Identify Function Calls That Prevent Kernel Creation
Only the CPU can launch kernels, manage CPU memory, or call host functions in generated CUDA® code. If a loop contains one of these operations, GPU Coder™ cannot generate a CUDA kernel for it. Instead, GPU Coder generates a CPU loop, which can increase the execution time of the generated code. For example, the generated code uses the CPU for these function calls:
Calls to functions from the NVIDIA® cuFFT, cuBLAS, or cuSolver libraries
Calls to functions that allocate or free CPU memory
Calls to the
coder.cevalfunction that do not use the-gpudevicefcnoption
To detect function calls that prevent GPU Coder from generating a kernel, use the GPU Performance Analyzer.
Generate and Profile Code
The GPU Performance Analyzer flags loops that execute for a significant
part of the total runtime, and reports the reason that GPU Coder did not generate a kernel.
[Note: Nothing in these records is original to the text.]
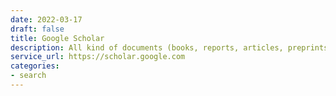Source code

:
 ```yaml
---
date: 2022-03-17
draft: false
title: Google Scholar
description: All kind of documents (books, reports, articles, preprints)
service_url: https://scholar.google.com
categories:
- search
---
```



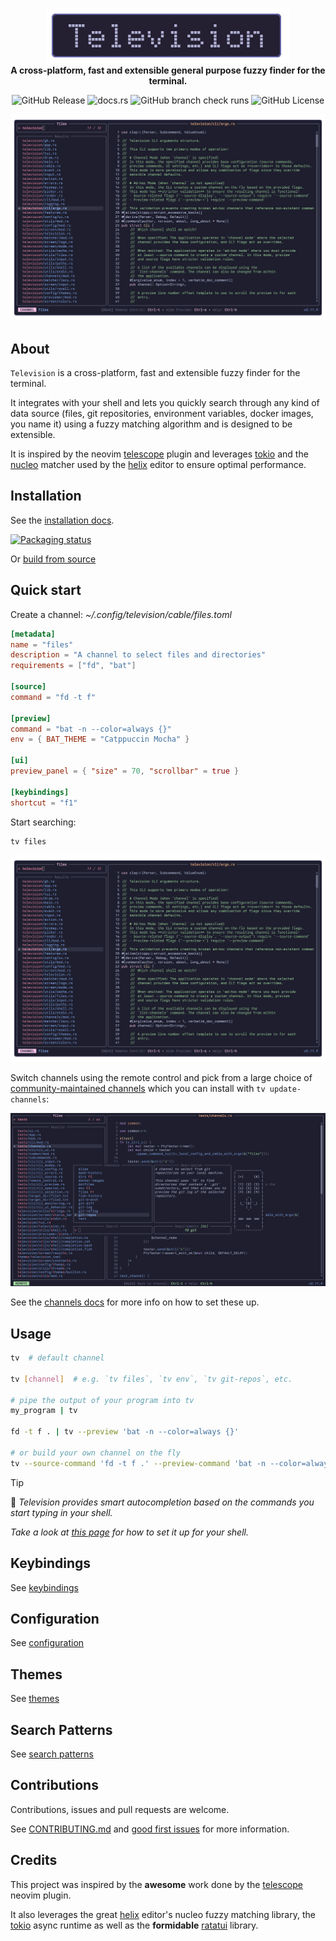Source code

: <div align="center">

![television-title](./assets/television-title.png)  
**A cross-platform, fast and extensible general purpose fuzzy finder for the terminal.**

![GitHub Release](https://img.shields.io/github/v/release/alexpasmantier/television?display_name=tag&color=%23a6a)
![docs.rs](https://img.shields.io/docsrs/television-channels)
![GitHub branch check runs](https://img.shields.io/github/check-runs/alexpasmantier/television/main)
![GitHub License](https://img.shields.io/github/license/alexpasmantier/television)

![tv's files channel](./assets/tv-transparent.png)

</div>

## About

`Television` is a cross-platform, fast and extensible fuzzy finder for the terminal.

It integrates with your shell and lets you quickly search through any kind of data source (files, git repositories, environment variables, docker
images, you name it) using a fuzzy matching algorithm and is designed to be extensible.

It is inspired by the neovim [telescope](https://github.com/nvim-telescope/telescope.nvim) plugin and leverages [tokio](https://github.com/tokio-rs/tokio) and the [nucleo](https://github.com/helix-editor/nucleo) matcher used by the [helix](https://github.com/helix-editor/helix) editor to ensure optimal performance.

## Installation

See the [installation docs](https://github.com/alexpasmantier/television/wiki/Installation).

[![Packaging status](https://repology.org/badge/vertical-allrepos/television.svg)](https://repology.org/project/television/versions?columns=4)

Or [build from source](https://github.com/alexpasmantier/television/wiki/Installation#--building-from-source)

## Quick start

Create a channel: _~/.config/television/cable/files.toml_

```toml
[metadata]
name = "files"
description = "A channel to select files and directories"
requirements = ["fd", "bat"]

[source]
command = "fd -t f"

[preview]
command = "bat -n --color=always {}"
env = { BAT_THEME = "Catppuccin Mocha" }

[ui]
preview_panel = { "size" = 70, "scrollbar" = true }

[keybindings]
shortcut = "f1"
```

Start searching:

```sh
tv files
```

![tv files](./assets/tv-transparent.png)

Switch channels using the remote control and pick from a large choice of [community-maintained channels](./cable) which
you can install with `tv update-channels`:

![tv remote](./assets/tv-files-remote.png)

See the [channels docs](https://github.com/alexpasmantier/television/blob/main/docs/channels.md) for more info on how to set these up.

## Usage

```bash
tv  # default channel

tv [channel]  # e.g. `tv files`, `tv env`, `tv git-repos`, etc.

# pipe the output of your program into tv
my_program | tv

fd -t f . | tv --preview 'bat -n --color=always {}'

# or build your own channel on the fly
tv --source-command 'fd -t f .' --preview-command 'bat -n --color=always {}' --preview-size 70
```

> [!TIP]
> 🐚 _Television provides smart autocompletion based on the commands you start typing in your shell._
>
> _Take a look at [this page](https://github.com/alexpasmantier/television/wiki/Shell-Autocompletion) for how to set it up for your shell._

## Keybindings

See [keybindings](https://github.com/alexpasmantier/television/wiki/Keybindings)

## Configuration

See [configuration](https://github.com/alexpasmantier/television/wiki/Configuration-file)

## Themes

See [themes](./themes)

## Search Patterns

See [search patterns](https://github.com/alexpasmantier/television/wiki/Search-patterns)

## Contributions

Contributions, issues and pull requests are welcome.

See [CONTRIBUTING.md](CONTRIBUTING.md) and [good first issues](https://github.com/alexpasmantier/television/issues?q=is%3Aopen+is%3Aissue+label%3A%22good+first+issue%22) for more information.

## Credits

This project was inspired by the **awesome** work done by the [telescope](https://github.com/nvim-telescope/telescope.nvim) neovim plugin.

It also leverages the great [helix](https://github.com/helix-editor/helix) editor's nucleo fuzzy matching library, the [tokio](https://github.com/tokio-rs/tokio) async runtime as well as the **formidable** [ratatui](https://github.com/ratatui/ratatui) library.
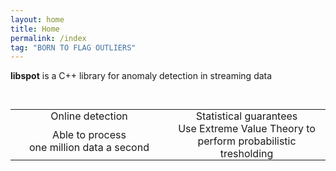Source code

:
 ```yaml
---
layout: home
title: Home
permalink: /index
tag: "BORN TO FLAG OUTLIERS"
---
```


**libspot** is a C++ library for anomaly detection in streaming data
<!-- 
Its core algorithm, **SPOT**, uses incoming data to compute smart thresholds with the statistical guarantees you want.
-->

&nbsp;
&nbsp;
&nbsp;


<style type="text/css">
    td {
        padding:0 10px 0 10px;
        white-space: pre-wrap;
    }
</style>


<table align="center" width="100%" style="margin: auto auto;">
	<TR ALIGN="CENTER">
		<TD width="50%"><i class="fa fa-angle-double-right fa-2x" aria-hidden="true"></i></TD>
		<TD width="50%"><i class="fa fa-superscript fa-2x" aria-hidden="true"></i></TD>
   </TR>
   <TR ALIGN="CENTER">
		<TD width="50%"><homecat>Online detection</homecat></TD>
		<TD width="50%"><homecat>Statistical guarantees</homecat></TD>
   </TR>
   <TR ALIGN="CENTER">
		<TD width="50%">Able to process<br>one million data a second</TD>
		<TD width="50%">Use Extreme Value Theory to<br>perform probabilistic tresholding</TD>
   </TR>
</table>
<!--
<table align="center" width="100%" style="margin: auto auto;">
	<TR ALIGN="CENTER">
		<TD width="33%"><i class="fa fa-angle-double-right fa-2x" aria-hidden="true"></i></TD>
		<TD width="33%"><i class="fa fa-superscript fa-2x" aria-hidden="true"></i></TD>
		<TD width="33%"><i class="fa fa-leaf fa-2x" aria-hidden="true"></i></TD>
   </TR>
   <TR ALIGN="CENTER">
      <TD width="33%"><homecat>Online detection</homecat></TD>
      <TD width="33%"><homecat>Statistical guarantees</homecat></TD>
      <TD width="33%"><homecat>Lightweight</homecat></TD>
   </TR>
   <TR ALIGN="CENTER">
      <TD width="33%">Able to process one million data a second</TD>
      <TD width="33%">Use Extreme Value Theory to perform probabilistic tresholding</TD>
      <TD width="33%">Low CPU usage and memory required</TD>
   </TR>
</table>
-->

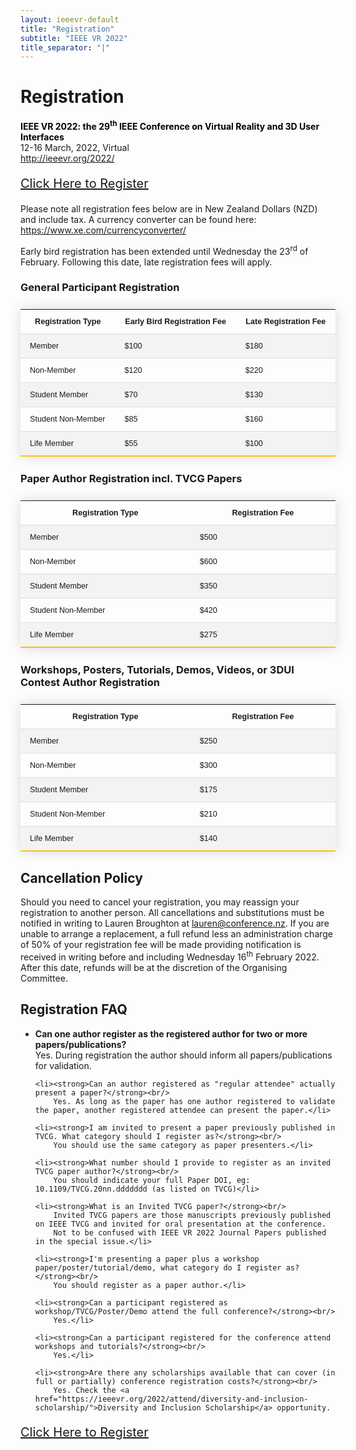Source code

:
 ```yaml
---
layout: ieeevr-default
title: "Registration"
subtitle: "IEEE VR 2022"
title_separator: "|"
---
```


<style>
.styled-table {
    border-collapse: collapse;
    margin: 25px 0;
    font-size: 0.9em;
    font-family: sans-serif;
    /*min-width: 400px;*/
    box-shadow: 0 0 20px rgba(0, 0, 0, 0.15);
    display: table;
}
.styled-table thead tr {
    background-color: #fec10d;
    color: #ffffff;
    text-align: left;
}

.styled-table th,
.styled-table td {
    padding: 12px 15px;
}

.styled-table tbody tr {
    border-bottom: 1px solid #dddddd;
}

.styled-table tbody tr:nth-of-type(even) {
    background-color: #f3f3f3;
}

.styled-table tbody tr:last-of-type {
    border-bottom: 2px solid #fec10d;
}

.styled-table tbody tr.active-row {
    font-weight: bold;
    color: #00aeef;
}    


</style>

<h1 id="registration"> Registration</h1>
<p>
    <strong style="color: black">IEEE VR 2022: the 29<sup>th</sup> IEEE Conference on Virtual Reality and 3D User Interfaces</strong><br />
    12-16 March, 2022, Virtual
    <br />
    <a href="http://ieeevr.org/2022/">http://ieeevr.org/2022/</a>
</p>

<div style="">
    <p style="font-size: 20px;">
        <a href="https://innovators.eventsair.com/ieee-vr-2022/register" class="btn btn--primary" style="" target="_blank">Click Here to Register</a>
    </p>
</div>

<p>
    Please note all registration fees below are in New Zealand Dollars (NZD) 
    and include tax. A currency converter can be found here: <a href="https://www.xe.com/currencyconverter/">https://www.xe.com/currencyconverter/</a>
</p>

<p>
    Early bird registration has been extended until Wednesday the 23<sup>rd</sup> of February. 
    Following this date, late registration fees will apply.
</p>

<h3>General Participant Registration</h3>
<table class="styled-table">
  <tr style="vertical-align: top;">
    <th><strong>Registration Type</strong></th>
    <th><strong>Early Bird Registration Fee</strong></th>
    <th><strong>Late Registration Fee</strong></th>
  </tr>
  <tr>
    <td>Member</td>
    <td>$100</td>
    <td>$180</td>
  </tr>
  <tr>
    <td>Non-Member</td>
    <td>$120</td>
    <td>$220</td>
  </tr>
  <tr>
    <td>Student Member</td>
    <td>$70</td>
    <td>$130</td>
  </tr>
  <tr>
    <td>Student Non-Member</td>
    <td>$85</td>
    <td>$160</td>
  </tr>
  <tr>
    <td>Life Member</td>
    <td>$55</td>
    <td>$100</td>
  </tr>
</table>

<h3>Paper Author Registration incl. TVCG Papers</h3>
<table class="styled-table">
  <tr>
    <th><strong>Registration Type</strong></th>
    <th><strong>Registration Fee</strong></th>
  </tr>
  <tr>
    <td>Member</td>
    <td>$500</td>
  </tr>
  <tr>
    <td>Non-Member</td>
    <td>$600</td>
  </tr>
  <tr>
    <td>Student Member</td>
    <td>$350</td>
  </tr>
  <tr>
    <td>Student Non-Member</td>
    <td>$420</td>
  </tr>
  <tr>
    <td>Life Member</td>
    <td>$275</td>
  </tr>
</table>

<h3>Workshops, Posters, Tutorials, Demos, Videos, or 3DUI Contest Author Registration</h3>
<table class="styled-table">
  <tr>
    <th><strong>Registration Type</strong></th>
    <th><strong>Registration Fee</strong></th>
  </tr>
  <tr>
    <td>Member</td>
    <td>$250</td>
  </tr>
  <tr>
    <td>Non-Member</td>
    <td>$300</td>
  </tr>
  <tr>
    <td>Student Member</td>
    <td>$175</td>
  </tr>
  <tr>
    <td>Student Non-Member</td>
    <td>$210</td>
  </tr>
  <tr>
    <td>Life Member</td>
    <td>$140</td>
  </tr>
</table>

<h2>Cancellation Policy</h2>
<p>
    Should you need to cancel your registration, you may reassign your registration to another person. 
    All cancellations and substitutions must be notified in writing to Lauren Broughton at 
    <a href="mailto:lauren@conference.nz?subject=IEEE VR 22 Cancellation Request">lauren@conference.nz</a>. 
    If you are unable to arrange a replacement, a full refund less an administration charge of 50% of 
    your registration fee will be made providing notification is received in writing before and including 
    Wednesday 16<sup>th</sup> February 2022. After this date, refunds will be at the discretion of the 
    Organising Committee.
</p>

<h2>Registration FAQ</h2>

<ul>
    <li><strong>Can one author register as the registered author for two or more papers/publications?</strong><br/>
        Yes. During registration the author should inform all papers/publications for validation.</li>

    <li><strong>Can an author registered as "regular attendee" actually present a paper?</strong><br/>
        Yes. As long as the paper has one author registered to validate the paper, another registered attendee can present the paper.</li>

    <li><strong>I am invited to present a paper previously published in TVCG. What category should I register as?</strong><br/>
        You should use the same category as paper presenters.</li>

    <li><strong>What number should I provide to register as an invited TVCG paper author?</strong><br/>
        You should indicate your full Paper DOI, eg: 10.1109/TVCG.20nn.ddddddd (as listed on TVCG)</li>

    <li><strong>What is an Invited TVCG paper?</strong><br/>
        Invited TVCG papers are those manuscripts previously published on IEEE TVCG and invited for oral presentation at the conference. 
        Not to be confused with IEEE VR 2022 Journal Papers published in the special issue.</li>

    <li><strong>I'm presenting a paper plus a workshop paper/poster/tutorial/demo, what category do I register as?</strong><br/>
        You should register as a paper author.</li>

    <li><strong>Can a participant registered as workshop/TVCG/Poster/Demo attend the full conference?</strong><br/>
        Yes.</li>
    
    <li><strong>Can a participant registered for the conference attend workshops and tutorials?</strong><br/>
        Yes.</li>

    <li><strong>Are there any scholarships available that can cover (in full or partially) conference registration costs?</strong><br/>
        Yes. Check the <a href="https://ieeevr.org/2022/attend/diversity-and-inclusion-scholarship/">Diversity and Inclusion Scholarship</a> opportunity.  
</ul>
    
<div style="">
    <p style="font-size: 20px;">
        <a href="https://innovators.eventsair.com/ieee-vr-2022/register" class="btn btn--primary" style="" target="_blank">Click Here to Register</a>
    </p>
</div>
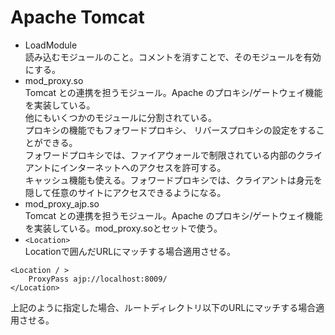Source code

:# Apache Tomcat

- LoadModule  
読み込むモジュールのこと。コメントを消すことで、そのモジュールを有効にする。
- mod_proxy.so  
Tomcat との連携を担うモジュール。Apache のプロキシ/ゲートウェイ機能を実装している。  
他にもいくつかのモジュールに分割されている。  
プロキシの機能でもフォワードプロキシ、 リバースプロキシの設定をすることができる。  
フォワードプロキシでは、ファイアウォールで制限されている内部のクライアントにインターネットへのアクセスを許可する。  
キャッシュ機能も使える。フォワードプロキシでは、クライアントは身元を隠して任意のサイトにアクセスできるようになる。
- mod_proxy_ajp.so  
Tomcat との連携を担うモジュール。Apache のプロキシ/ゲートウェイ機能を実装している。mod_proxy.soとセットで使う。
- `<Location>`  
Locationで囲んだURLにマッチする場合適用させる。
```
<Location / >
	ProxyPass ajp://localhost:8009/
</Location>
```
上記のように指定した場合、ルートディレクトリ以下のURLにマッチする場合適用させる。
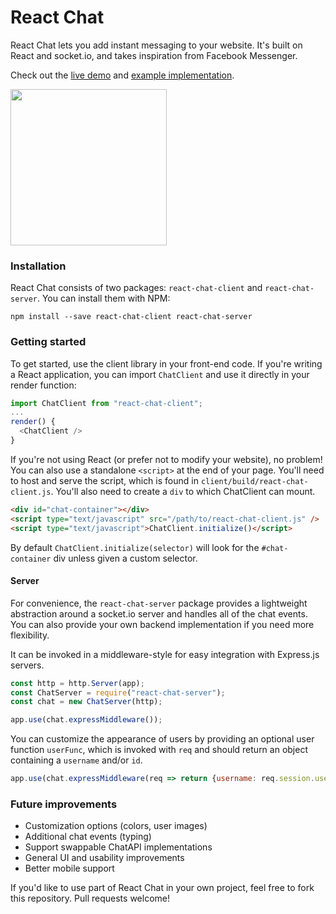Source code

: # React Chat

React Chat lets you add instant messaging to your website. 
It's built on React and socket.io, and takes inspiration from Facebook Messenger.

Check out the [live demo](http://chat.jacob.co) and [example implementation](https://github.com/jacobsimon/react-chat-website).

<img width="250" src="http://jacob.co/react-chat-demo.gif" />

### Installation

React Chat consists of two packages: `react-chat-client` and `react-chat-server`. You can install them with NPM:

```
npm install --save react-chat-client react-chat-server
```

### Getting started

To get started, use the client library in your front-end code. If you're writing a React application, you can import `ChatClient` and use it directly in your render function:

```js
import ChatClient from "react-chat-client";
...
render() {
  <ChatClient />
}
```

If you're not using React (or prefer not to modify your website), no problem! You can also use a standalone `<script>` at the end of your page. You'll need to host and serve the script, which is found in `client/build/react-chat-client.js`. You'll also need to create a `div` to which ChatClient can mount.

```html
<div id="chat-container"></div>
<script type="text/javascript" src="/path/to/react-chat-client.js" />
<script type="text/javascript">ChatClient.initialize()</script>
```

By default `ChatClient.initialize(selector)` will look for the `#chat-container` div unless given a custom selector.

#### Server

For convenience, the `react-chat-server` package provides a lightweight abstraction around a socket.io server and handles all of the chat events. You can also provide your own backend implementation if you need more flexibility.

It can be invoked in a middleware-style for easy integration with Express.js servers.

```js
const http = http.Server(app);
const ChatServer = require("react-chat-server");
const chat = new ChatServer(http);

app.use(chat.expressMiddleware());
```

You can customize the appearance of users by providing an optional user function `userFunc`, which is invoked with `req` and should return an object containing a `username` and/or `id`.

```js
app.use(chat.expressMiddleware(req => return {username: req.session.username}));
```

### Future improvements

* Customization options (colors, user images)
* Additional chat events (typing)
* Support swappable ChatAPI implementations
* General UI and usability improvements
* Better mobile support

If you'd like to use part of React Chat in your own project, feel free to fork this repository. Pull requests welcome!
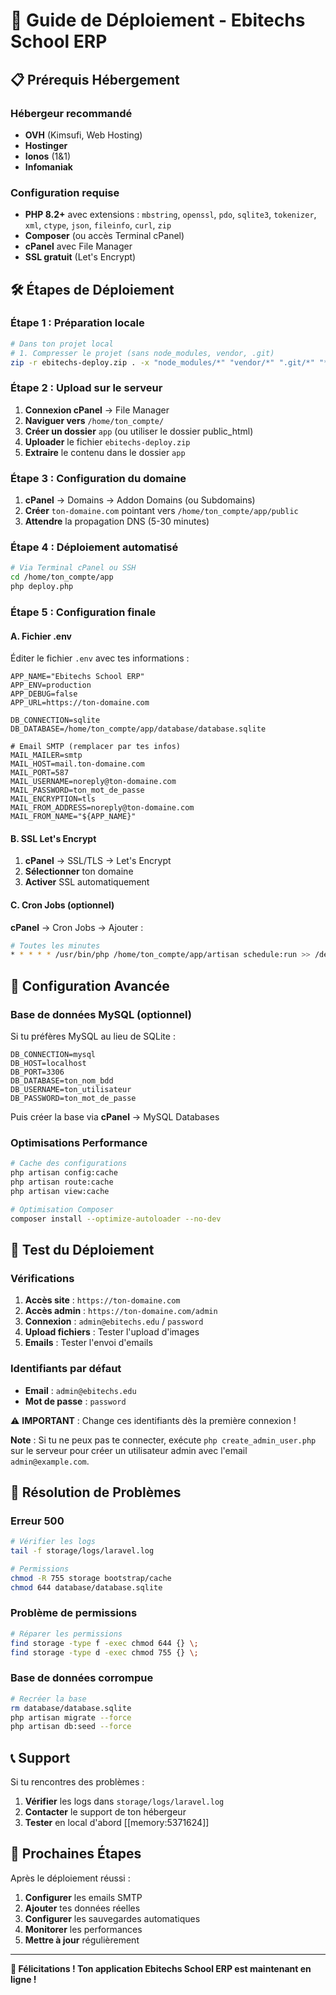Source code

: # 🚀 Guide de Déploiement - Ebitechs School ERP

## 📋 Prérequis Hébergement

### Hébergeur recommandé
- **OVH** (Kimsufi, Web Hosting)
- **Hostinger** 
- **Ionos** (1&1)
- **Infomaniak**

### Configuration requise
- **PHP 8.2+** avec extensions : `mbstring`, `openssl`, `pdo`, `sqlite3`, `tokenizer`, `xml`, `ctype`, `json`, `fileinfo`, `curl`, `zip`
- **Composer** (ou accès Terminal cPanel)
- **cPanel** avec File Manager
- **SSL gratuit** (Let's Encrypt)

## 🛠️ Étapes de Déploiement

### Étape 1 : Préparation locale
```bash
# Dans ton projet local
# 1. Compresser le projet (sans node_modules, vendor, .git)
zip -r ebitechs-deploy.zip . -x "node_modules/*" "vendor/*" ".git/*" "*.log"
```

### Étape 2 : Upload sur le serveur
1. **Connexion cPanel** → File Manager
2. **Naviguer vers** `/home/ton_compte/`
3. **Créer un dossier** `app` (ou utiliser le dossier public_html)
4. **Uploader** le fichier `ebitechs-deploy.zip`
5. **Extraire** le contenu dans le dossier `app`

### Étape 3 : Configuration du domaine
1. **cPanel** → Domains → Addon Domains (ou Subdomains)
2. **Créer** `ton-domaine.com` pointant vers `/home/ton_compte/app/public`
3. **Attendre** la propagation DNS (5-30 minutes)

### Étape 4 : Déploiement automatisé
```bash
# Via Terminal cPanel ou SSH
cd /home/ton_compte/app
php deploy.php
```

### Étape 5 : Configuration finale

#### A. Fichier .env
Éditer le fichier `.env` avec tes informations :
```env
APP_NAME="Ebitechs School ERP"
APP_ENV=production
APP_DEBUG=false
APP_URL=https://ton-domaine.com

DB_CONNECTION=sqlite
DB_DATABASE=/home/ton_compte/app/database/database.sqlite

# Email SMTP (remplacer par tes infos)
MAIL_MAILER=smtp
MAIL_HOST=mail.ton-domaine.com
MAIL_PORT=587
MAIL_USERNAME=noreply@ton-domaine.com
MAIL_PASSWORD=ton_mot_de_passe
MAIL_ENCRYPTION=tls
MAIL_FROM_ADDRESS=noreply@ton-domaine.com
MAIL_FROM_NAME="${APP_NAME}"
```

#### B. SSL Let's Encrypt
1. **cPanel** → SSL/TLS → Let's Encrypt
2. **Sélectionner** ton domaine
3. **Activer** SSL automatiquement

#### C. Cron Jobs (optionnel)
**cPanel** → Cron Jobs → Ajouter :
```bash
# Toutes les minutes
* * * * * /usr/bin/php /home/ton_compte/app/artisan schedule:run >> /dev/null 2>&1
```

## 🔧 Configuration Avancée

### Base de données MySQL (optionnel)
Si tu préfères MySQL au lieu de SQLite :

```env
DB_CONNECTION=mysql
DB_HOST=localhost
DB_PORT=3306
DB_DATABASE=ton_nom_bdd
DB_USERNAME=ton_utilisateur
DB_PASSWORD=ton_mot_de_passe
```

Puis créer la base via **cPanel** → MySQL Databases

### Optimisations Performance
```bash
# Cache des configurations
php artisan config:cache
php artisan route:cache
php artisan view:cache

# Optimisation Composer
composer install --optimize-autoloader --no-dev
```

## 🧪 Test du Déploiement

### Vérifications
1. **Accès site** : `https://ton-domaine.com`
2. **Accès admin** : `https://ton-domaine.com/admin`
3. **Connexion** : `admin@ebitechs.edu` / `password`
4. **Upload fichiers** : Tester l'upload d'images
5. **Emails** : Tester l'envoi d'emails

### Identifiants par défaut
- **Email** : `admin@ebitechs.edu`
- **Mot de passe** : `password`

⚠️ **IMPORTANT** : Change ces identifiants dès la première connexion !

**Note** : Si tu ne peux pas te connecter, exécute `php create_admin_user.php` sur le serveur pour créer un utilisateur admin avec l'email `admin@example.com`.

## 🚨 Résolution de Problèmes

### Erreur 500
```bash
# Vérifier les logs
tail -f storage/logs/laravel.log

# Permissions
chmod -R 755 storage bootstrap/cache
chmod 644 database/database.sqlite
```

### Problème de permissions
```bash
# Réparer les permissions
find storage -type f -exec chmod 644 {} \;
find storage -type d -exec chmod 755 {} \;
```

### Base de données corrompue
```bash
# Recréer la base
rm database/database.sqlite
php artisan migrate --force
php artisan db:seed --force
```

## 📞 Support

Si tu rencontres des problèmes :
1. **Vérifier** les logs dans `storage/logs/laravel.log`
2. **Contacter** le support de ton hébergeur
3. **Tester** en local d'abord [[memory:5371624]]

## 🎯 Prochaines Étapes

Après le déploiement réussi :
1. **Configurer** les emails SMTP
2. **Ajouter** tes données réelles
3. **Configurer** les sauvegardes automatiques
4. **Monitorer** les performances
5. **Mettre à jour** régulièrement

---

**🎉 Félicitations ! Ton application Ebitechs School ERP est maintenant en ligne !**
For example, consider the function
mySquare. The function accepts a 1024-by-3 matrix and returns a
1024-by-1 vector, where each entry is the sum of the squares of each 1-by-3 row vector in
the original matrix. The function uses the dot function to compute the
result.
function output = mySquare(input) output = coder.nullcopy(zeros(size(input,1),1)); for i = 1:numel(output) output(i) = dot(input(i,:),input(i,:)); end end
Create a GPU code configuration object by using the coder.gpuConfig function. To generate code, profile the code, and open the
GPU Performance Analyzer, use the gpuPerformanceAnalyzer function. In this example, the Profiling
Timeline pane contains a warning icon for mySquare_loop_0,
and the Diagnostics pane reports that the loop significantly
contributes to the total run time.
input = rand(1024,3); cfg = coder.gpuConfig("mex"); gpuPerformanceAnalyzer("mySquare",{input},Config=cfg);

Examine Performance Analyzer Diagnostic
In the Diagnostics pane, click Expand info.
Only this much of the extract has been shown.